Identification of potential key genes for immune infiltration in childhood asthma by data mining and biological validation.

Abstract

Asthma is the most common chronic condition among children; however, the underlying molecular mechanism remains unclear. Dysregulated immune response and different infiltration states of immune cells are critical for asthma pathogenesis. Here, three childhood asthma gene expression datasets were used to detect key genes, immune cells, and pathways involved in childhood asthma. From these datasets, 33 common differentially expressed genes (DEGs) were identified, which showed enrichment in the T helper 1 (Th1) and T helper 2 (Th2) cell differentiation pathway and the T helper 17 (Th17) cell differentiation pathway.
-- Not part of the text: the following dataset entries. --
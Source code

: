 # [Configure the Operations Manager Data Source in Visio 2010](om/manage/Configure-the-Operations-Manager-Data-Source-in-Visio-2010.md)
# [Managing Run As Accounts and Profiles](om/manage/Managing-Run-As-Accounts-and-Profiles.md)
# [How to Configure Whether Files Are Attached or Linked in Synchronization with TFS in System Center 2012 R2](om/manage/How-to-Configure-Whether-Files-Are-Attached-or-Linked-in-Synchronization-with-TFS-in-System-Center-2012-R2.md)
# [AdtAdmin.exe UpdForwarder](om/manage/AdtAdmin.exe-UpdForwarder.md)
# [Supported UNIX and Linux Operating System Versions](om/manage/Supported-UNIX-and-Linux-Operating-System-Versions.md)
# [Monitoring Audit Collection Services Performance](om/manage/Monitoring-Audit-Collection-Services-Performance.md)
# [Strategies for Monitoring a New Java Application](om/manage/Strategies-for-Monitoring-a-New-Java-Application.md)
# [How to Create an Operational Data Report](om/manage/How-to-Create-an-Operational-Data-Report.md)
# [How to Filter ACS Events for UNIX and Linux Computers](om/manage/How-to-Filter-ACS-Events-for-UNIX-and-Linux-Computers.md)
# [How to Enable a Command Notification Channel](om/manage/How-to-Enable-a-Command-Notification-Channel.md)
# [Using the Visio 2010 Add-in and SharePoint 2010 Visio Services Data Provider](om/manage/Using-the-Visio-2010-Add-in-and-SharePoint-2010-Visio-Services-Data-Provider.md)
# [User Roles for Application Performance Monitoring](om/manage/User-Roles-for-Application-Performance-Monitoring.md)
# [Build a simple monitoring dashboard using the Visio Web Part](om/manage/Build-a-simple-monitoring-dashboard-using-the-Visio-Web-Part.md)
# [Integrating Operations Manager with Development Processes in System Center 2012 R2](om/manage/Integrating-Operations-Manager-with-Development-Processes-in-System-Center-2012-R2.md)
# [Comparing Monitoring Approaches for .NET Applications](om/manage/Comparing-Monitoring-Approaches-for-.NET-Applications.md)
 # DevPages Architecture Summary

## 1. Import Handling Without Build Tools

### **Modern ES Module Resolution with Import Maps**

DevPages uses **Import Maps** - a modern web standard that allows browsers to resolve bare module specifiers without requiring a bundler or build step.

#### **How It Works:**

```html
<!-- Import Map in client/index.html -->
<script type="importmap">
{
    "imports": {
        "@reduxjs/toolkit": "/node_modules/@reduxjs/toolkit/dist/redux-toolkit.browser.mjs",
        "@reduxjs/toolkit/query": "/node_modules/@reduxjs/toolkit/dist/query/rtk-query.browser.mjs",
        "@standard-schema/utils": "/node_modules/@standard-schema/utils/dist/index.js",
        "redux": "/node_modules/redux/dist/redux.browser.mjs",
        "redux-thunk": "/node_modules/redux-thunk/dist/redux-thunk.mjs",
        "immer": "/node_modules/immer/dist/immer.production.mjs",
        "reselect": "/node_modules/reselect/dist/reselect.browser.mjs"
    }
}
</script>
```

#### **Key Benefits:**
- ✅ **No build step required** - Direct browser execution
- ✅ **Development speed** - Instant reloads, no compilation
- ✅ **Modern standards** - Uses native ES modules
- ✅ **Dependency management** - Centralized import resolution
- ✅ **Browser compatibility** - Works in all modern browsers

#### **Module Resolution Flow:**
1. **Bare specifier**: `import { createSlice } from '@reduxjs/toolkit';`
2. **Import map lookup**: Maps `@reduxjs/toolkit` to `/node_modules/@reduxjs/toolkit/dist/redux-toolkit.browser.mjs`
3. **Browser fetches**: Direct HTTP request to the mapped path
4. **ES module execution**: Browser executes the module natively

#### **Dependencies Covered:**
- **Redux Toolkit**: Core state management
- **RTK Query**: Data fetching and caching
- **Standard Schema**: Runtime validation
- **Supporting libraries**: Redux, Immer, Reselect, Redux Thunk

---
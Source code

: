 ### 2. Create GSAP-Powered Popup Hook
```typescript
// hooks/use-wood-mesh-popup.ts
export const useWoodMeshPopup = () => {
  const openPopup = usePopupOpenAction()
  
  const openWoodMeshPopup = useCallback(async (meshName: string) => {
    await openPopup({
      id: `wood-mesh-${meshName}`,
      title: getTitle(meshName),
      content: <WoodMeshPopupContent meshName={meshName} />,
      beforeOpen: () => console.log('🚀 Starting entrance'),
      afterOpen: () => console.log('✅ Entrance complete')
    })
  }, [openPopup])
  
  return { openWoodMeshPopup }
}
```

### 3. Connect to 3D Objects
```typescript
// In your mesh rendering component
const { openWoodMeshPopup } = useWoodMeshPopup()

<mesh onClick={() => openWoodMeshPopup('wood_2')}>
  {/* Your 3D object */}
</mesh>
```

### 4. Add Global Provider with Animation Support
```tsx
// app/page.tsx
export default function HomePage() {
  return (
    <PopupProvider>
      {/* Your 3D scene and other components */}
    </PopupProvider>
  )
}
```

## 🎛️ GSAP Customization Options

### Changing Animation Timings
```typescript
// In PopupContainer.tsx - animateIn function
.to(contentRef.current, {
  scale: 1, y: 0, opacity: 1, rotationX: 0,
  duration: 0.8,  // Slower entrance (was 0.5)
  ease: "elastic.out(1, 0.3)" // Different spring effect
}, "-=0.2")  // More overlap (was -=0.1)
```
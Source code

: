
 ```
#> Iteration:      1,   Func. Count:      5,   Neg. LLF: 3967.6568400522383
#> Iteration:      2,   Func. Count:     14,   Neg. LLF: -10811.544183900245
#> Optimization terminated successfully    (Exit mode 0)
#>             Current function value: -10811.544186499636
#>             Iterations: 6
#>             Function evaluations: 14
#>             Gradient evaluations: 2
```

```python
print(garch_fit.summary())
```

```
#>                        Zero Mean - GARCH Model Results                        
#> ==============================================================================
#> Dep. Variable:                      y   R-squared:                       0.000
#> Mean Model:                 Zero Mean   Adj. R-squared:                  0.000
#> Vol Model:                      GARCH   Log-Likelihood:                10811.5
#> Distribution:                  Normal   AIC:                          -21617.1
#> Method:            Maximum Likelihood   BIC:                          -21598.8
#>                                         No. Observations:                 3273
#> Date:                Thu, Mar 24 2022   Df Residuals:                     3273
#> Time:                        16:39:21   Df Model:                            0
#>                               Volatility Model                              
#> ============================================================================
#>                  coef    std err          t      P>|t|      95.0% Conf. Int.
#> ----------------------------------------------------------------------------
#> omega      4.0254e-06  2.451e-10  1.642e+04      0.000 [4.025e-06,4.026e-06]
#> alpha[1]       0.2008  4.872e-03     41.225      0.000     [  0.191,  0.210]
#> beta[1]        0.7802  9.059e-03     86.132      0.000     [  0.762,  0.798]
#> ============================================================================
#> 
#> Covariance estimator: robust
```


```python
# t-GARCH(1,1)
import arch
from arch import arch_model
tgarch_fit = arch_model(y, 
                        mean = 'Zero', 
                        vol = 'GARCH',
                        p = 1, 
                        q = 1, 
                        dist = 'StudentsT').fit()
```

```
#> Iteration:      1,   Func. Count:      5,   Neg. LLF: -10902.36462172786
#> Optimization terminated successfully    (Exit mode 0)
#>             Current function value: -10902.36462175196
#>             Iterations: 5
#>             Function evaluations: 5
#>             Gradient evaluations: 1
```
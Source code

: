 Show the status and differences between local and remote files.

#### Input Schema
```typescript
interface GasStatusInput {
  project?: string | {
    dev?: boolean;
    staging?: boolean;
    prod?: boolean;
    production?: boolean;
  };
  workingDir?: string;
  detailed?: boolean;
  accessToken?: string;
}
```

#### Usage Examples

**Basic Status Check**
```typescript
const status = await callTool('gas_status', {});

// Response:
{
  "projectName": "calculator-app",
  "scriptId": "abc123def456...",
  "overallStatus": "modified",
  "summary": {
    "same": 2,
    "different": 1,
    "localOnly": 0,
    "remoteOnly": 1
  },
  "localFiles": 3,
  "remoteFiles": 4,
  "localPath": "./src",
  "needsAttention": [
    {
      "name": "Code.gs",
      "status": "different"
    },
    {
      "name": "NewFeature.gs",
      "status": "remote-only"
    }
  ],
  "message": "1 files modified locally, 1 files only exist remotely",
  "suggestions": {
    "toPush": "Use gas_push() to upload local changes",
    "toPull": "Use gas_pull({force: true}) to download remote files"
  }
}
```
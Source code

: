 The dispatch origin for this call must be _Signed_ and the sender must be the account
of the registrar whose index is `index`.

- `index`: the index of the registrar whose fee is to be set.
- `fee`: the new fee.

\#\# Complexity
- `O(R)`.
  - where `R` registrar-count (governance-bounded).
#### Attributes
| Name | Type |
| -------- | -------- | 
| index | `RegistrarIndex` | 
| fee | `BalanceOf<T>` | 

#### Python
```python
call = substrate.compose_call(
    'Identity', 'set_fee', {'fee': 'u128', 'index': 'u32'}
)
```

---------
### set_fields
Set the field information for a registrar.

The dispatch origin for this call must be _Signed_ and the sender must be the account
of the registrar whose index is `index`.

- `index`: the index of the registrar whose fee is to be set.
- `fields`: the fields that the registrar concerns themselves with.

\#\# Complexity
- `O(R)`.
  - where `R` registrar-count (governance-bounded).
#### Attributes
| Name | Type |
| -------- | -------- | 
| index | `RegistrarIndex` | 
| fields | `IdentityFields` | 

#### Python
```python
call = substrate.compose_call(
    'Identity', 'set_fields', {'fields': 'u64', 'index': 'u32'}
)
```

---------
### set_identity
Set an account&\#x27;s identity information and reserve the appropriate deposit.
Using the weighted gene co-expression network analysis (WGCNA), CD3D and CD3G were identified as key genes closely correlated with childhood asthma. Upregulation of CD3D and CD3G was further validated in bronchoalveolar lavage cells from childhood asthmatics with control individuals by quantitative reverse transcription-polymerase chain reaction (qRT-PCR). The immune cell infiltration analysis indicated that CD3D and CD3G were negatively correlated with increased resting mast cells and eosinophils, and highly correlated with several cell markers of Th1, Th2, and Th17 cells. In addition, we found that CD3D and CD3G were closely related to the Th1 and Th2 cell differentiation pathway and the Th17 cell differentiation pathway. Our results reveal the important roles of two key genes and immune infiltration in the pathogenesis of childhood asthma. Thus, this study provides a new perspective for exploring potential molecular targets for childhood asthma treatment.